┌──

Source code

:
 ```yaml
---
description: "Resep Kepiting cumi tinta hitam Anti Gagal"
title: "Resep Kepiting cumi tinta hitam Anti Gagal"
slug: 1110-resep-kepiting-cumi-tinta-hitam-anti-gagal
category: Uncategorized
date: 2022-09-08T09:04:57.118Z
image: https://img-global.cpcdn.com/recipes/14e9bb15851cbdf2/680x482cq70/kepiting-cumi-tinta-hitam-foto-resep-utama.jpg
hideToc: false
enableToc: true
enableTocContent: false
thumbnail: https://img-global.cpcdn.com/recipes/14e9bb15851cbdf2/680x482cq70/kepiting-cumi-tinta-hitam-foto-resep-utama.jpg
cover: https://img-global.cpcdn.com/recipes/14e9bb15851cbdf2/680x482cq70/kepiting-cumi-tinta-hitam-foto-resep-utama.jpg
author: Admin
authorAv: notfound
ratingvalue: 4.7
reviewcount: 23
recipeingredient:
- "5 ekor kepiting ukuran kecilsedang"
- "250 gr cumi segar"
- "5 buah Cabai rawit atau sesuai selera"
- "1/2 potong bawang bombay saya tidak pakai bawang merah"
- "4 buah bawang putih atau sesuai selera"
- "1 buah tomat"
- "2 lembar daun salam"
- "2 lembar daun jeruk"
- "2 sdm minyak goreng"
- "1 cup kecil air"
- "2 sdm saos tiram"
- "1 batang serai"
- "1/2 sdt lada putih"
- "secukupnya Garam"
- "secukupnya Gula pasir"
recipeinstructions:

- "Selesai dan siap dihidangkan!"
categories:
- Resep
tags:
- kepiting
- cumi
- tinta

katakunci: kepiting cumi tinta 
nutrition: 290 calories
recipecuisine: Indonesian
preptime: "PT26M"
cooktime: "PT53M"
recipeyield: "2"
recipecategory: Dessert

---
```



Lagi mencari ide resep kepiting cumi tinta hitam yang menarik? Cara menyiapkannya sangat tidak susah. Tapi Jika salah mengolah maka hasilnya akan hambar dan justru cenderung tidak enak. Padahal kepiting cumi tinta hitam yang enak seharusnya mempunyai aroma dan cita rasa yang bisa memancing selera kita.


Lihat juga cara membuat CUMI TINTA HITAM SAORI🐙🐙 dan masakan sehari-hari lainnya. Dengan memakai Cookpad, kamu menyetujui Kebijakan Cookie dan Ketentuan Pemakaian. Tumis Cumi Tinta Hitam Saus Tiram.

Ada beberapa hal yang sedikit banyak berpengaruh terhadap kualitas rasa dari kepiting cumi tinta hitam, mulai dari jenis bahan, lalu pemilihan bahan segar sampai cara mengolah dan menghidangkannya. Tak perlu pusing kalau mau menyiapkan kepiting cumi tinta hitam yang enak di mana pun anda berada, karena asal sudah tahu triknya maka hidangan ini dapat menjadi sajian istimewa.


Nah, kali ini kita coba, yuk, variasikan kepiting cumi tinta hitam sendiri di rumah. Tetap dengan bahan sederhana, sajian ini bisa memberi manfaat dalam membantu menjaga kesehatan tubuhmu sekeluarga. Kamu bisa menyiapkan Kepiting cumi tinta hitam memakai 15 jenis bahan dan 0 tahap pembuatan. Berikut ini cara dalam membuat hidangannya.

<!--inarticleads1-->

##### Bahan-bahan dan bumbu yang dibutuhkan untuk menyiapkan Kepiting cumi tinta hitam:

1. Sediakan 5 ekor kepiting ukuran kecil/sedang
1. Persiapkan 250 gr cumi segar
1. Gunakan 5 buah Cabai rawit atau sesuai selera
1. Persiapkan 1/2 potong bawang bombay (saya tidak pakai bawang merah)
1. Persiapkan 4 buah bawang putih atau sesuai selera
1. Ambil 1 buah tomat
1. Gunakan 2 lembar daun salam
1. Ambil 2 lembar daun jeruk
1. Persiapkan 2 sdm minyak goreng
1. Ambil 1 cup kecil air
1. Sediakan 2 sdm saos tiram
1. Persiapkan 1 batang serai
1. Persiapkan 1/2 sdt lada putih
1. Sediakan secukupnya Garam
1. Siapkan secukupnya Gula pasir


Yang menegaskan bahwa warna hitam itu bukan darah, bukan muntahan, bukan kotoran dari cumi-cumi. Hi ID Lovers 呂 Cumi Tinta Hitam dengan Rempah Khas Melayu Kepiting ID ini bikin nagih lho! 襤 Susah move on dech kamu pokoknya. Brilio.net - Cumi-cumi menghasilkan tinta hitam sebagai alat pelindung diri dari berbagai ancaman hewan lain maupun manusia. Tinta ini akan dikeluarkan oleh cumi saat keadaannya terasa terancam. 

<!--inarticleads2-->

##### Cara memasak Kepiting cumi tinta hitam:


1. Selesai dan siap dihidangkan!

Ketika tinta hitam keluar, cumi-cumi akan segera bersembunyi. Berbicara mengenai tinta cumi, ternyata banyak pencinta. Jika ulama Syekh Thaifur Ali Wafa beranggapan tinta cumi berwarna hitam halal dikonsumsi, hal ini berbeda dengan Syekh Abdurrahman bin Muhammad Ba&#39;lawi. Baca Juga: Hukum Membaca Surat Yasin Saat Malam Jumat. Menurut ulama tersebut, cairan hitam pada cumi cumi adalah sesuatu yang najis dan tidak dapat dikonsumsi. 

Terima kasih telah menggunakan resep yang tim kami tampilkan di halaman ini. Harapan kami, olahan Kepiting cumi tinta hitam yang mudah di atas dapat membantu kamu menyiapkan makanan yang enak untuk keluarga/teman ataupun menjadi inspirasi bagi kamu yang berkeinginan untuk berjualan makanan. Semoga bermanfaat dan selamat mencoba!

└──

Goal of the exercise: Of the lines above, copy each one that contains the word "Cabai".

Response to the task:
- "5 buah Cabai rawit atau sesuai selera"
1. Gunakan 5 buah Cabai rawit atau sesuai selera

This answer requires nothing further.